- _PROBLEM TO WORK ON_:
Go over the entries and report the lines where the word "multiplication" occurs.
#### THE RECORDS
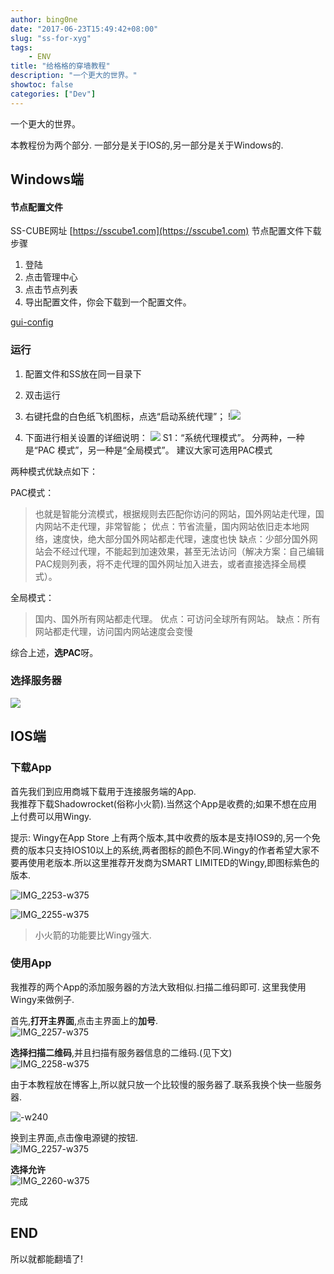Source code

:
 ```yaml
---
author: bing0ne
date: "2017-06-23T15:49:42+08:00"
slug: "ss-for-xyg"
tags: 
    - ENV
title: "给格格的穿墙教程"
description: "一个更大的世界。"
showtoc: false
categories: ["Dev"]
---
```

一个更大的世界。

本教程份为两个部分. 一部分是关于IOS的,另一部分是关于Windows的.
<!--more-->

## Windows端

#### 节点配置文件
SS-CUBE网址 [https://sscube1.com](https://sscube1.com)
节点配置文件下载步骤
1. 登陆
2. 点击管理中心
3. 点击节点列表
4. 导出配置文件，你会下载到一个配置文件。

[gui-config](media/14979282470079/gui-config.json)



### 运行
1. 配置文件和SS放在同一目录下

2. 双击运行

3. 右键托盘的白色纸飞机图标，点选“启动系统代理”；
!![](https://ws2.sinaimg.cn/large/006tNc79gy1fgrprrflq2j30cl02vt8y.jpg)
4. 下面进行相关设置的详细说明：
![](https://ws1.sinaimg.cn/large/006tNc79gy1fgrpr6j6oqj309p07et9f.jpg)
S1：“系统代理模式”。
分两种，一种是“PAC 模式”，另一种是“全局模式”。
建议大家可选用PAC模式

两种模式优缺点如下：

PAC模式：
> 也就是智能分流模式，根据规则去匹配你访问的网站，国外网站走代理，国内网站不走代理，非常智能；
> 优点：节省流量，国内网站依旧走本地网络，速度快，绝大部分国外网站都走代理，速度也快
> 缺点：少部分国外网站会不经过代理，不能起到加速效果，甚至无法访问（解决方案：自己编辑PAC规则列表，将不走代理的国外网址加入进去，或者直接选择全局模式）。

全局模式：
> 国内、国外所有网站都走代理。
> 优点：可访问全球所有网站。
> 缺点：所有网站都走代理，访问国内网站速度会变慢

综合上述，**选PAC**呀。

### 选择服务器
![](https://ws2.sinaimg.cn/large/006tNc79gy1fgrpq9pbykj30gr0diq5a.jpg)



## IOS端
### 下载App
首先我们到应用商城下载用于连接服务端的App.  
我推荐下载Shadowrocket(俗称小火箭).当然这个App是收费的;如果不想在应用上付费可以用Wingy. 

提示: Wingy在App Store 上有两个版本,其中收费的版本是支持IOS9的,另一个免费的版本只支持IOS10以上的系统,两者图标的颜色不同.Wingy的作者希望大家不要再使用老版本.所以这里推荐开发商为SMART LIMITED的Wingy,即图标紫色的版本.

![IMG_2253-w375](https://ooo.0o0.ooo/2017/07/01/59575e26ddd5a.png)

![IMG_2255-w375](https://ooo.0o0.ooo/2017/07/01/59575e273fa97.png)

> 小火箭的功能要比Wingy强大.

### 使用App
我推荐的两个App的添加服务器的方法大致相似.扫描二维码即可. 
这里我使用Wingy来做例子.

首先,**打开主界面**,点击主界面上的**加号**.  
![IMG_2257-w375](https://ooo.0o0.ooo/2017/07/01/59575e2743482.png)  

**选择扫描二维码**,并且扫描有服务器信息的二维码.(见下文)  
![IMG_2258-w375](https://ooo.0o0.ooo/2017/07/01/59575e275ac69.png)

由于本教程放在博客上,所以就只放一个比较慢的服务器了.联系我换个快一些服务器.

![-w240](https://ooo.0o0.ooo/2017/07/01/59575e272aaba.jpg)

换到主界面,点击像电源键的按钮.  
![IMG_2257-w375](https://ooo.0o0.ooo/2017/07/01/59575e2743482.png)



**选择允许**  
![IMG_2260-w375](https://ooo.0o0.ooo/2017/07/01/59575e273ee2d.png)

完成




## END
所以就都能翻墙了!


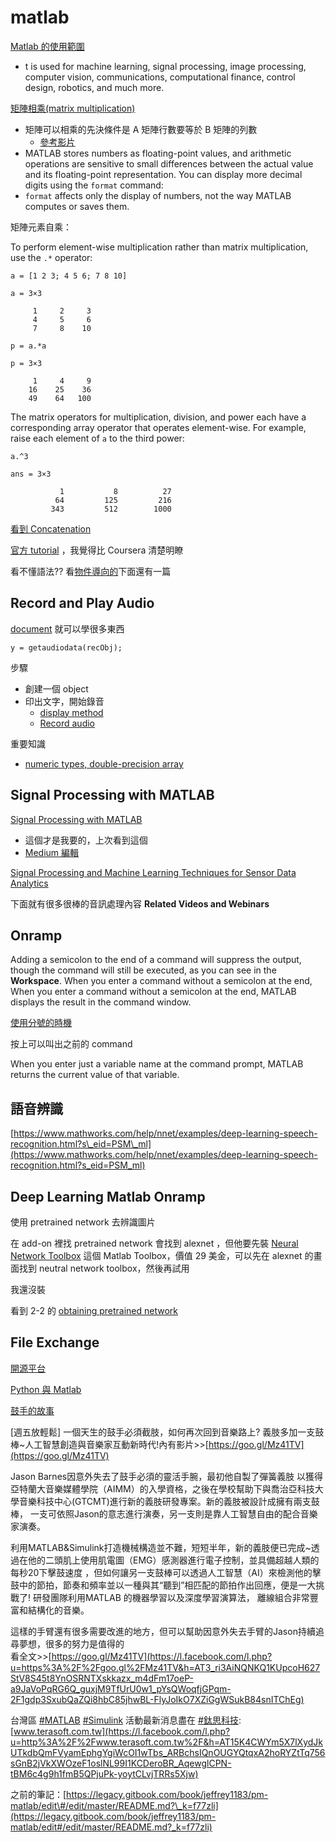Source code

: # matlab



[Matlab 的使用範圍](https://www.mathworks.com/help/matlab/learn_matlab/product-description.html)

* t is used for machine learning, signal processing, image processing, computer vision, communications, computational finance, control design, robotics, and much more.

[矩陣相乘\(matrix multiplication\)](https://www.mathworks.com/help/matlab/learn_matlab/matrices-and-arrays.html)

* 矩陣可以相乘的先決條件是 A 矩陣行數要等於 B 矩陣的列數
  * [參考影片](https://www.youtube.com/watch?v=5GGiqiQlpaA)
* MATLAB stores numbers as floating-point values, and arithmetic operations are sensitive to small differences between the actual value and its floating-point representation. You can display more decimal digits using the `format` command:
* `format` affects only the display of numbers, not the way MATLAB computes or saves them.

矩陣元素自乘：

To perform element-wise multiplication rather than matrix multiplication, use the `.*` operator:



```text
a = [1 2 3; 4 5 6; 7 8 10]
```

```text
a = 3×3

     1     2     3
     4     5     6
     7     8    10
```

```text
p = a.*a
```

```text
p = 3×3

     1     4     9
    16    25    36
    49    64   100
```



The matrix operators for multiplication, division, and power each have a corresponding array operator that operates element-wise. For example, raise each element of `a` to the third power:

```text
a.^3
```

```text
ans = 3×3

           1           8          27
          64         125         216
         343         512        1000
```



[看到 Concatenation](https://www.mathworks.com/help/matlab/learn_matlab/matrices-and-arrays.html)





[官方 tutorial](https://www.mathworks.com/help/matlab/learn_matlab/desktop.html) ，我覺得比 Coursera 清楚明瞭

看不懂語法?? 看[物件導向的](https://www.mathworks.com/discovery/object-oriented-programming.html)下面還有一篇



## Record and Play Audio

[document](https://www.mathworks.com/help/matlab/import_export/record-and-play-audio.html) 就可以學很多東西





```text
y = getaudiodata(recObj);
```

步驟

* 創建一個 object
* 印出文字，開始錄音
  * [display method](https://www.mathworks.com/help/matlab/ref/disp.html)
  * [Record audio](https://www.mathworks.com/help/matlab/ref/audiorecorder.recordblocking.html)

重要知識

* [numeric types, double-precision array ](https://www.mathworks.com/help/matlab/numeric-types.html)



## Signal Processing with MATLAB

[Signal Processing with MATLAB](https://www.mathworks.com/videos/signal-processing-with-matlab-88866.html)

* 這個才是我要的，上次看到這個
* [Medium 編輯](https://medium.com/@jeffreywang1183/%E7%94%A8-matlab-%E5%81%9A%E9%9F%B3%E8%A8%8A%E8%99%95%E7%90%86-%E9%9F%B3%E6%A8%82%E7%A7%91%E6%8A%80%E7%B6%B2-6aa5b07129df)

[Signal Processing and Machine Learning Techniques for Sensor Data Analytics](https://www.mathworks.com/videos/signal-processing-and-machine-learning-techniques-for-sensor-data-analytics-107549.html)

下面就有很多很棒的音訊處理內容 **Related Videos and Webinars**

## Onramp

Adding a semicolon to the end of a command will suppress the output, though the command will still be executed, as you can see in the **Workspace**. When you enter a command without a semicolon at the end, When you enter a command without a semicolon at the end, MATLAB displays the result in the command window.

[使用分號的時機](https://www.quora.com/When-and-why-do-we-use-semicolons-in-matlab)

按上可以叫出之前的 command

When you enter just a variable name at the command prompt, MATLAB returns the current value of that variable.

## 語音辨識

[https://www.mathworks.com/help/nnet/examples/deep-learning-speech-recognition.html?s\_eid=PSM\_ml](https://www.mathworks.com/help/nnet/examples/deep-learning-speech-recognition.html?s_eid=PSM_ml)

## Deep Learning Matlab Onramp

使用 pretrained network 去辨識圖片

在 add-on 裡找 pretrained network 會找到 alexnet ，但他要先裝 [Neural Network Toolbox](https://www.mathworks.com/products/neural-network.html) 這個 Matlab Toolbox，價值 29 美金，可以先在 alexnet 的畫面找到 neutral network toolbox，然後再試用

我還沒裝 

看到 2-2 的 [obtaining pretrained network](https://matlabacademy.mathworks.com/R2018a/portal.html?course=deeplearning#chapter=2&lesson=2&section=2)



## File Exchange

[開源平台](https://www.mathworks.com/matlabcentral/fileexchange/)



[Python 與 Matlab](https://www.zhihu.com/question/21404521)



[鼓手的故事](https://www.mathworks.com/company/mathworks-stories/prosthetics-for-drummer.html.html?s_eid=PSM_brj.html)

\[週五放輕鬆\] 一個天生的鼓手必須截肢，如何再次回到音樂路上? 義肢多加一支鼓棒~人工智慧創造與音樂家互動新時代!內有影片&gt;&gt;[https://goo.gl/Mz41TV](https://goo.gl/Mz41TV)

Jason Barnes因意外失去了鼓手必須的靈活手腕，最初他自製了彈簧義肢 以獲得亞特蘭大音樂媒體學院（AIMM）的入學資格，之後在學校幫助下與喬治亞科技大學音樂科技中心\(GTCMT\)進行新的義肢研發專案。新的義肢被設計成擁有兩支鼓棒， 一支可依照Jason的意志進行演奏，另一支則是靠人工智慧自由的配合音樂家演奏。

利用MATLAB&Simulink打造機械構造並不難，短短半年，新的義肢便已完成~透過在他的二頭肌上使用肌電圖（EMG）感測器進行電子控制，並具備超越人類的每秒20下擊鼓速度 ，但如何讓另一支鼓棒可以透過人工智慧（AI）來檢測他的擊鼓中的節拍，節奏和頻率並以一種與其“聽到”相匹配的節拍作出回應，便是一大挑戰了! 研發團隊利用MATLAB 的機器學習以及深度學習演算法， 離線組合非常豐富和結構化的音樂。

這樣的手臂還有很多需要改進的地方，但可以幫助因意外失去手臂的Jason持續追尋夢想，很多的努力是值得的  
看全文&gt;&gt;[https://goo.gl/Mz41TV](https://l.facebook.com/l.php?u=https%3A%2F%2Fgoo.gl%2FMz41TV&h=AT3_ri3AiNQNKQ1KUpcoH627StV8S45t8YnOSRNTXskkazx_m4dFm17oeP-a9JaVoPqRG6Q_guxjM9TfUrU0w1_pYsQWoqfjGPqm-2F1gdp3SxubQaZQi8hbC85jhwBL-FlyJoIkO7XZiGgWSukB84snITChEg)

台灣區 [\#MATLAB](https://www.facebook.com/hashtag/matlab?source=feed_text) [\#Simulink](https://www.facebook.com/hashtag/simulink?source=feed_text) 活動最新消息盡在 [\#鈦思科技](https://www.facebook.com/hashtag/%E9%88%A6%E6%80%9D%E7%A7%91%E6%8A%80?source=feed_text):[www.terasoft.com.tw](https://l.facebook.com/l.php?u=http%3A%2F%2Fwww.terasoft.com.tw%2F&h=AT15K4CWYm5X7lXydJkUTkdbQmFVyamEphgYgiWcOI1wTbs_ARBchsIQnOUGYQtqxA2hoRYZtTq756sGnB2jVkXWOzeF1oslNL99I1KCDeroBR_AqewglCPN-tBM6c4g9h1fmB5QPjuPk-yoytCLvjTRRs5Xjw)



之前的筆記：[https://legacy.gitbook.com/book/jeffrey1183/pm-matlab/edit\#/edit/master/README.md?\_k=f77zli](https://legacy.gitbook.com/book/jeffrey1183/pm-matlab/edit#/edit/master/README.md?_k=f77zli)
########
- _ANSWER SECTION_:
[矩陣相乘\(matrix multiplication\)](https://www.mathworks.com/help/matlab/learn_matlab/matrices-and-arrays.html)
To perform element-wise multiplication rather than matrix multiplication, use the `.*` operator:
The matrix operators for multiplication, division, and power each have a corresponding array operator that operates element-wise. For example, raise each element of `a` to the third power:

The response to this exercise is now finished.